Here, everything that is said against the Leave vote can be equally applied to the Remain side of the coin; but is conspicuous by its absence. With that in mind, I say arise Remainers and kick those feet. I bet most didn’t understand the implications of voting Remain and ceding even more power to an already bloated bureaucracy. I bet they couldn’t give me a meaningful critique on Friedrich Hayek’s, ‘The Road to Serfdom’. Oh, and yes, could they tell me please about the composition of the Council of Ministers, about the measures and updated terms in the Treaty of Lisbon and the political background of Federica Mogherini?
“But more people on the Leave side were uninformed!”

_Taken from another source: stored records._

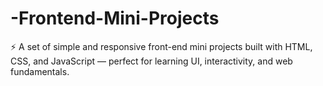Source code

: # -Frontend-Mini-Projects
⚡ A set of simple and responsive front-end mini projects built with HTML, CSS, and JavaScript — perfect for learning UI, interactivity, and web fundamentals.
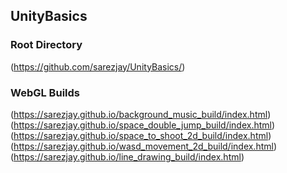 ## UnityBasics

### Root Directory
(https://github.com/sarezjay/UnityBasics/)

### WebGL Builds
(https://sarezjay.github.io/background_music_build/index.html)
(https://sarezjay.github.io/space_double_jump_build/index.html)
(https://sarezjay.github.io/space_to_shoot_2d_build/index.html)
(https://sarezjay.github.io/wasd_movement_2d_build/index.html)
(https://sarezjay.github.io/line_drawing_build/index.html)
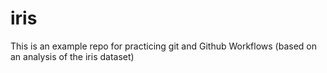 # iris

This is an example repo for practicing git and Github Workflows (based on an analysis of the iris dataset)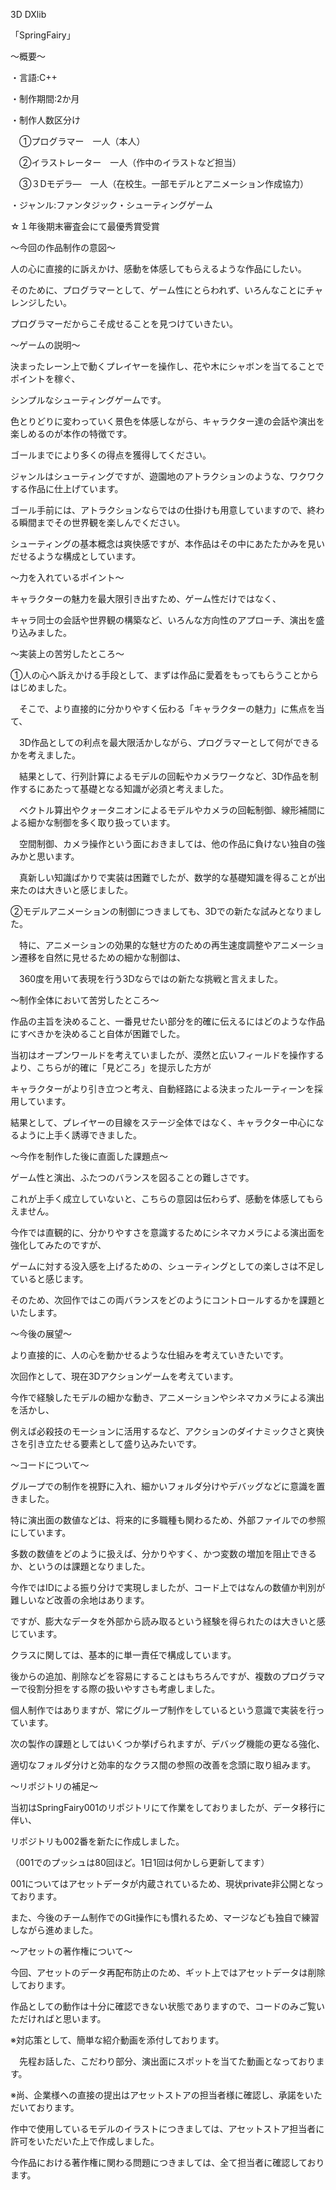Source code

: 3D DXlib 

「SpringFairy」

～概要～

・言語:C++

・制作期間:2か月

・制作人数区分け

　①プログラマー　一人（本人）

　②イラストレーター　一人（作中のイラストなど担当）

　③３Dモデラ―　一人（在校生。一部モデルとアニメーション作成協力）

・ジャンル:ファンタジック・シューティングゲーム

☆１年後期末審査会にて最優秀賞受賞

～今回の作品制作の意図～

人の心に直接的に訴えかけ、感動を体感してもらえるような作品にしたい。

そのために、プログラマーとして、ゲーム性にとらわれず、いろんなことにチャレンジしたい。

プログラマーだからこそ成せることを見つけていきたい。

～ゲームの説明～

決まったレーン上で動くプレイヤーを操作し、花や木にシャボンを当てることでポイントを稼ぐ、

シンプルなシューティングゲームです。

色とりどりに変わっていく景色を体感しながら、キャラクター達の会話や演出を楽しめるのが本作の特徴です。

ゴールまでにより多くの得点を獲得してください。

ジャンルはシューティングですが、遊園地のアトラクションのような、ワクワクする作品に仕上げています。

ゴール手前には、アトラクションならではの仕掛けも用意していますので、終わる瞬間までその世界観を楽しんでください。

シューティングの基本概念は爽快感ですが、本作品はその中にあたたかみを見いだせるような構成としています。

～力を入れているポイント～

キャラクターの魅力を最大限引き出すため、ゲーム性だけではなく、

キャラ同士の会話や世界観の構築など、いろんな方向性のアプローチ、演出を盛り込みました。

～実装上の苦労したところ～

①人の心へ訴えかける手段として、まずは作品に愛着をもってもらうことからはじめました。

　そこで、より直接的に分かりやすく伝わる「キャラクターの魅力」に焦点を当て、

　3D作品としての利点を最大限活かしながら、プログラマーとして何ができるかを考えました。

　結果として、行列計算によるモデルの回転やカメラワークなど、3D作品を制作するにあたって基礎となる知識が必須と考えました。

　ベクトル算出やクォータニオンによるモデルやカメラの回転制御、線形補間による細かな制御を多く取り扱っています。

　空間制御、カメラ操作という面におきましては、他の作品に負けない独自の強みかと思います。

　真新しい知識ばかりで実装は困難でしたが、数学的な基礎知識を得ることが出来たのは大きいと感じました。

②モデルアニメーションの制御につきましても、3Dでの新たな試みとなりました。

　特に、アニメーションの効果的な魅せ方のための再生速度調整やアニメーション遷移を自然に見せるための細かな制御は、

　360度を用いて表現を行う3Dならではの新たな挑戦と言えました。

～制作全体において苦労したところ～

作品の主旨を決めること、一番見せたい部分を的確に伝えるにはどのような作品にすべきかを決めること自体が困難でした。

当初はオープンワールドを考えていましたが、漠然と広いフィールドを操作するより、こちらが的確に「見どころ」を提示した方が

キャラクターがより引き立つと考え、自動経路による決まったルーティーンを採用しています。

結果として、プレイヤーの目線をステージ全体ではなく、キャラクター中心になるように上手く誘導できました。

～今作を制作した後に直面した課題点～

ゲーム性と演出、ふたつのバランスを図ることの難しさです。

これが上手く成立していないと、こちらの意図は伝わらず、感動を体感してもらえません。

今作では直観的に、分かりやすさを意識するためにシネマカメラによる演出面を強化してみたのですが、

ゲームに対する没入感を上げるための、シューティングとしての楽しさは不足していると感じます。

そのため、次回作ではこの両バランスをどのようにコントロールするかを課題といたします。

～今後の展望～

より直接的に、人の心を動かせるような仕組みを考えていきたいです。

次回作として、現在3Dアクションゲームを考えています。

今作で経験したモデルの細かな動き、アニメーションやシネマカメラによる演出を活かし、

例えば必殺技のモーションに活用するなど、アクションのダイナミックさと爽快さを引き立たせる要素として盛り込みたいです。

～コードについて～

グループでの制作を視野に入れ、細かいフォルダ分けやデバッグなどに意識を置きました。

特に演出面の数値などは、将来的に多職種も関わるため、外部ファイルでの参照にしています。

多数の数値をどのように扱えば、分かりやすく、かつ変数の増加を阻止できるか、というのは課題となりました。

今作ではIDによる振り分けで実現しましたが、コード上ではなんの数値か判別が難しいなど改善の余地はあります。

ですが、膨大なデータを外部から読み取るという経験を得られたのは大きいと感じています。

クラスに関しては、基本的に単一責任で構成しています。

後からの追加、削除などを容易にすることはもちろんですが、複数のプログラマーで役割分担をする際の扱いやすさも考慮しました。

個人制作ではありますが、常にグループ制作をしているという意識で実装を行っています。

次の製作の課題としてはいくつか挙げられますが、デバッグ機能の更なる強化、

適切なフォルダ分けと効率的なクラス間の参照の改善を念頭に取り組みます。

～リポジトリの補足～

当初はSpringFairy001のリポジトリにて作業をしておりましたが、データ移行に伴い、

リポジトリも002番を新たに作成しました。

（001でのプッシュは80回ほど。1日1回は何かしら更新してます）

001についてはアセットデータが内蔵されているため、現状private非公開となっております。

また、今後のチーム制作でのGit操作にも慣れるため、マージなども独自で練習しながら進めました。

～アセットの著作権について～

今回、アセットのデータ再配布防止のため、ギット上ではアセットデータは削除しております。

作品としての動作は十分に確認できない状態でありますので、コードのみご覧いただければと思います。

※対応策として、簡単な紹介動画を添付しております。

　先程お話した、こだわり部分、演出面にスポットを当てた動画となっております。

※尚、企業様への直接の提出はアセットストアの担当者様に確認し、承諾をいただいております。

作中で使用しているモデルのイラストにつきましては、アセットストア担当者に許可をいただいた上で作成しました。

今作品における著作権に関わる問題につきましては、全て担当者に確認しております。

This, of course, is irrelevant, even if it were true. There’s an underlying assumption that the more you discover uneducated Brexit voters the more you have diminished the credit of Brexit itself. But this argument says nothing about Truth, nor what’s the best course for the British people. And more importantly, it has nothing to do with what is a clear democratic mandate. It’s the classic argument from authority – or lack of authority, in this instance. There’s been a biblical deluge of logical fallacies in this sorry affair. Of course there has.
The inference to be made from this stampede is not that Remainers believe most British people to be stupid, that’s obvious; it’s that they believe themselves to not be stupid. Yet they dishonestly hide their pro-EU sentiments behind a curtain of Brexit skepticism, without ever taking the stage in their own right. They’re like schoolchildren who unfavourably mark their rivals’ exam papers without ever sitting for it themselves.
Less of an assault on those who voted leave, because opinions can change; rather, this invidious discourse has been a savage attack on democratic rule itself, which I suppose is quite apposite all considered.
“If God is dead, and man is highest, then truth is decided by the majority”- and if the majority get the wrong answer, they have to keep voting til they get the right one!